WHAT THE EXERCISE ASKS
Looking at the listing below, how many lines include "pesanan"? Answer with the number only.

▬▬▬

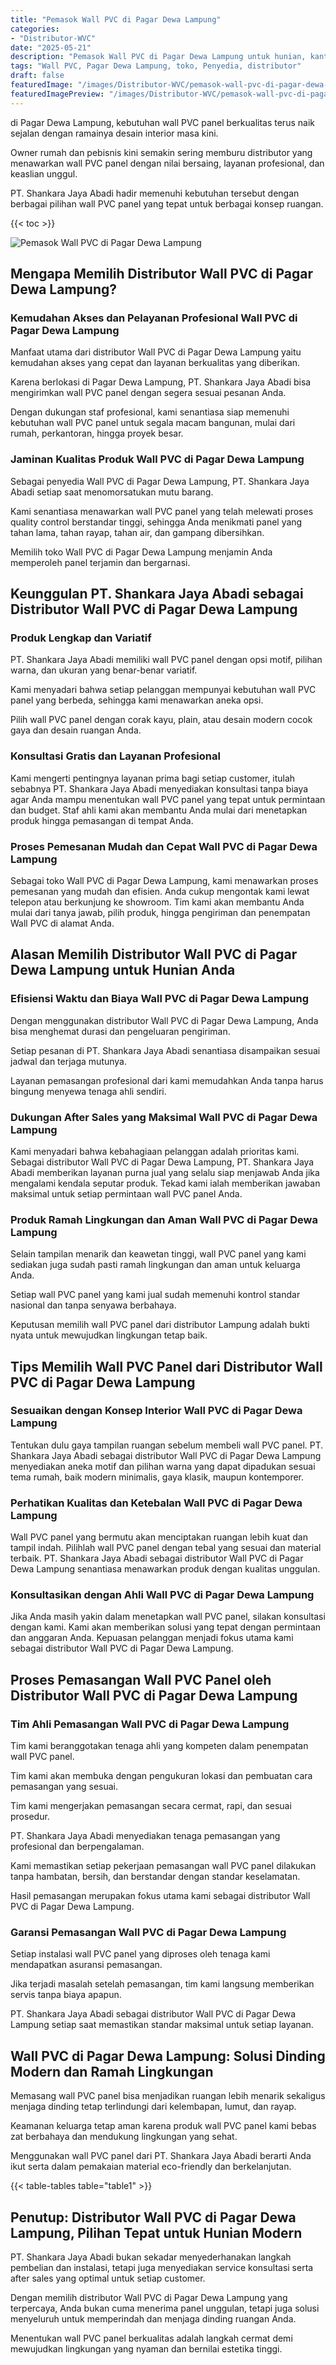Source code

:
 ```yaml
---
title: "Pemasok Wall PVC di Pagar Dewa Lampung"
categories:
- "Distributor-WVC"
date: "2025-05-21"
description: "Pemasok Wall PVC di Pagar Dewa Lampung untuk hunian, kantor, dan gerai. Panel terbaik, beragam motif, warna modern, dengan servis instalasi dikerjakan oleh teknisi ahli serta garansi resmi!|Layanan distribusi Wall PVC di Pagar Dewa Lampung bagi kebutuhan rumah, office, maupun toko, beserta panel unggulan dan instalasi oleh tenaga ahli berpengalaman dan jaminan resmi.|Pilihan Wall PVC di Pagar Dewa Lampung yang terpercaya bagi hunian, kantor, dan gerai, bersama panel terbaik dan instalasi ditangani oleh tenaga ahli ahli dan kepastian resmi.|Penjualan Wall PVC di Pagar Dewa Lampung untuk hunian, office, dan ritel, dengan produk unggulan dan instalasi oleh tenaga ahli profesional, disertai dengan jaminan resmi.}"
tags: "Wall PVC, Pagar Dewa Lampung, toko, Penyedia, distributor"
draft: false
featuredImage: "/images/Distributor-WVC/pemasok-wall-pvc-di-pagar-dewa-lampung.png"
featuredImagePreview: "/images/Distributor-WVC/pemasok-wall-pvc-di-pagar-dewa-lampung.png"
---
```


di Pagar Dewa Lampung, kebutuhan wall PVC panel berkualitas terus naik sejalan dengan ramainya desain interior masa kini.

Owner rumah dan pebisnis kini semakin sering memburu distributor yang menawarkan wall PVC panel dengan nilai bersaing, layanan profesional, dan keaslian unggul.

PT. Shankara Jaya Abadi hadir memenuhi kebutuhan tersebut dengan berbagai pilihan wall PVC panel yang tepat untuk berbagai konsep ruangan.

{{< toc >}}

![Pemasok Wall PVC di Pagar Dewa Lampung](/images/Distributor-WVC/Pemasok-Wall-PVC-di-Pagar-Dewa-Lampung.png)

## Mengapa Memilih Distributor Wall PVC di Pagar Dewa Lampung?

### Kemudahan Akses dan Pelayanan Profesional Wall PVC di Pagar Dewa Lampung

Manfaat utama dari distributor Wall PVC di Pagar Dewa Lampung yaitu kemudahan akses yang cepat dan layanan berkualitas yang diberikan.

Karena berlokasi di Pagar Dewa Lampung, PT. Shankara Jaya Abadi bisa mengirimkan wall PVC panel dengan segera sesuai pesanan Anda.

Dengan dukungan staf profesional, kami senantiasa siap memenuhi kebutuhan wall PVC panel untuk segala macam bangunan, mulai dari rumah, perkantoran, hingga proyek besar.

### Jaminan Kualitas Produk Wall PVC di Pagar Dewa Lampung

Sebagai penyedia Wall PVC di Pagar Dewa Lampung, PT. Shankara Jaya Abadi setiap saat menomorsatukan mutu barang.

Kami senantiasa menawarkan wall PVC panel yang telah melewati proses quality control berstandar tinggi, sehingga Anda menikmati panel yang tahan lama, tahan rayap, tahan air, dan gampang dibersihkan.

Memilih toko Wall PVC di Pagar Dewa Lampung menjamin Anda memperoleh panel terjamin dan bergarnasi.

## Keunggulan PT. Shankara Jaya Abadi sebagai Distributor Wall PVC di Pagar Dewa Lampung

### Produk Lengkap dan Variatif

PT. Shankara Jaya Abadi memiliki wall PVC panel dengan opsi motif, pilihan warna, dan ukuran yang benar-benar variatif.

Kami menyadari bahwa setiap pelanggan mempunyai kebutuhan wall PVC panel yang berbeda, sehingga kami menawarkan aneka opsi.

Pilih wall PVC panel dengan corak kayu, plain, atau desain modern cocok gaya dan desain ruangan Anda.

### Konsultasi Gratis dan Layanan Profesional

Kami mengerti pentingnya layanan prima bagi setiap customer, itulah sebabnya PT. Shankara Jaya Abadi menyediakan konsultasi tanpa biaya agar Anda mampu menentukan wall PVC panel yang tepat untuk permintaan dan budget. Staf ahli kami akan membantu Anda mulai dari menetapkan produk hingga pemasangan di tempat Anda.

### Proses Pemesanan Mudah dan Cepat Wall PVC di Pagar Dewa Lampung

Sebagai toko Wall PVC di Pagar Dewa Lampung, kami menawarkan proses pemesanan yang mudah dan efisien. Anda cukup mengontak kami lewat telepon atau berkunjung ke showroom. Tim kami akan membantu Anda mulai dari tanya jawab, pilih produk, hingga pengiriman dan penempatan Wall PVC di alamat Anda.

## Alasan Memilih Distributor Wall PVC di Pagar Dewa Lampung untuk Hunian Anda

### Efisiensi Waktu dan Biaya Wall PVC di Pagar Dewa Lampung

Dengan menggunakan distributor Wall PVC di Pagar Dewa Lampung, Anda bisa menghemat durasi dan pengeluaran pengiriman.

Setiap pesanan di PT. Shankara Jaya Abadi senantiasa disampaikan sesuai jadwal dan terjaga mutunya.

Layanan pemasangan profesional dari kami memudahkan Anda tanpa harus bingung menyewa tenaga ahli sendiri.

### Dukungan After Sales yang Maksimal Wall PVC di Pagar Dewa Lampung

Kami menyadari bahwa kebahagiaan pelanggan adalah prioritas kami. Sebagai distributor Wall PVC di Pagar Dewa Lampung, PT. Shankara Jaya Abadi memberikan layanan purna jual yang selalu siap menjawab Anda jika mengalami kendala seputar produk. Tekad kami ialah memberikan jawaban maksimal untuk setiap permintaan wall PVC panel Anda.

### Produk Ramah Lingkungan dan Aman Wall PVC di Pagar Dewa Lampung

Selain tampilan menarik dan keawetan tinggi, wall PVC panel yang kami sediakan juga sudah pasti ramah lingkungan dan aman untuk keluarga Anda.

Setiap wall PVC panel yang kami jual sudah memenuhi kontrol standar nasional dan tanpa senyawa berbahaya.

Keputusan memilih wall PVC panel dari distributor Lampung adalah bukti nyata untuk mewujudkan lingkungan tetap baik.

## Tips Memilih Wall PVC Panel dari Distributor Wall PVC di Pagar Dewa Lampung

### Sesuaikan dengan Konsep Interior Wall PVC di Pagar Dewa Lampung

Tentukan dulu gaya tampilan ruangan sebelum membeli wall PVC panel. PT. Shankara Jaya Abadi sebagai distributor Wall PVC di Pagar Dewa Lampung menyediakan aneka motif dan pilihan warna yang dapat dipadukan sesuai tema rumah, baik modern minimalis, gaya klasik, maupun kontemporer.

### Perhatikan Kualitas dan Ketebalan Wall PVC di Pagar Dewa Lampung

Wall PVC panel yang bermutu akan menciptakan ruangan lebih kuat dan tampil indah. Pilihlah wall PVC panel dengan tebal yang sesuai dan material terbaik. PT. Shankara Jaya Abadi sebagai distributor Wall PVC di Pagar Dewa Lampung senantiasa menawarkan produk dengan kualitas unggulan.

### Konsultasikan dengan Ahli Wall PVC di Pagar Dewa Lampung

Jika Anda masih yakin dalam menetapkan wall PVC panel, silakan konsultasi dengan kami. Kami akan memberikan solusi yang tepat dengan permintaan dan anggaran Anda. Kepuasan pelanggan menjadi fokus utama kami sebagai distributor Wall PVC di Pagar Dewa Lampung.

## Proses Pemasangan Wall PVC Panel oleh Distributor Wall PVC di Pagar Dewa Lampung

### Tim Ahli Pemasangan Wall PVC di Pagar Dewa Lampung

Tim kami beranggotakan tenaga ahli yang kompeten dalam penempatan wall PVC panel.

Tim kami akan membuka dengan pengukuran lokasi dan pembuatan cara pemasangan yang sesuai.

Tim kami mengerjakan pemasangan secara cermat, rapi, dan sesuai prosedur.

PT. Shankara Jaya Abadi menyediakan tenaga pemasangan yang profesional dan berpengalaman.

Kami memastikan setiap pekerjaan pemasangan wall PVC panel dilakukan tanpa hambatan, bersih, dan berstandar dengan standar keselamatan.

Hasil pemasangan merupakan fokus utama kami sebagai distributor Wall PVC di Pagar Dewa Lampung.

### Garansi Pemasangan Wall PVC di Pagar Dewa Lampung

Setiap instalasi wall PVC panel yang diproses oleh tenaga kami mendapatkan asuransi pemasangan.

Jika terjadi masalah setelah pemasangan, tim kami langsung memberikan servis tanpa biaya apapun.

PT. Shankara Jaya Abadi sebagai distributor Wall PVC di Pagar Dewa Lampung setiap saat memastikan standar maksimal untuk setiap layanan.

## Wall PVC di Pagar Dewa Lampung: Solusi Dinding Modern dan Ramah Lingkungan

Memasang wall PVC panel bisa menjadikan ruangan lebih menarik sekaligus menjaga dinding tetap terlindungi dari kelembapan, lumut, dan rayap.

Keamanan keluarga tetap aman karena produk wall PVC panel kami bebas zat berbahaya dan mendukung lingkungan yang sehat.

Menggunakan wall PVC panel dari PT. Shankara Jaya Abadi berarti Anda ikut serta dalam pemakaian material eco-friendly dan berkelanjutan.

{{< table-tables table="table1" >}}

## Penutup: Distributor Wall PVC di Pagar Dewa Lampung, Pilihan Tepat untuk Hunian Modern

PT. Shankara Jaya Abadi bukan sekadar menyederhanakan langkah pembelian dan instalasi, tetapi juga menyediakan service konsultasi serta after sales yang optimal untuk setiap customer.

Dengan memilih distributor Wall PVC di Pagar Dewa Lampung yang terpercaya, Anda bukan cuma menerima panel unggulan, tetapi juga solusi menyeluruh untuk memperindah dan menjaga dinding ruangan Anda.

Menentukan wall PVC panel berkualitas adalah langkah cermat demi mewujudkan lingkungan yang nyaman dan bernilai estetika tinggi.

▬▬▬

SOLUTION TO THIS EXERCISE
2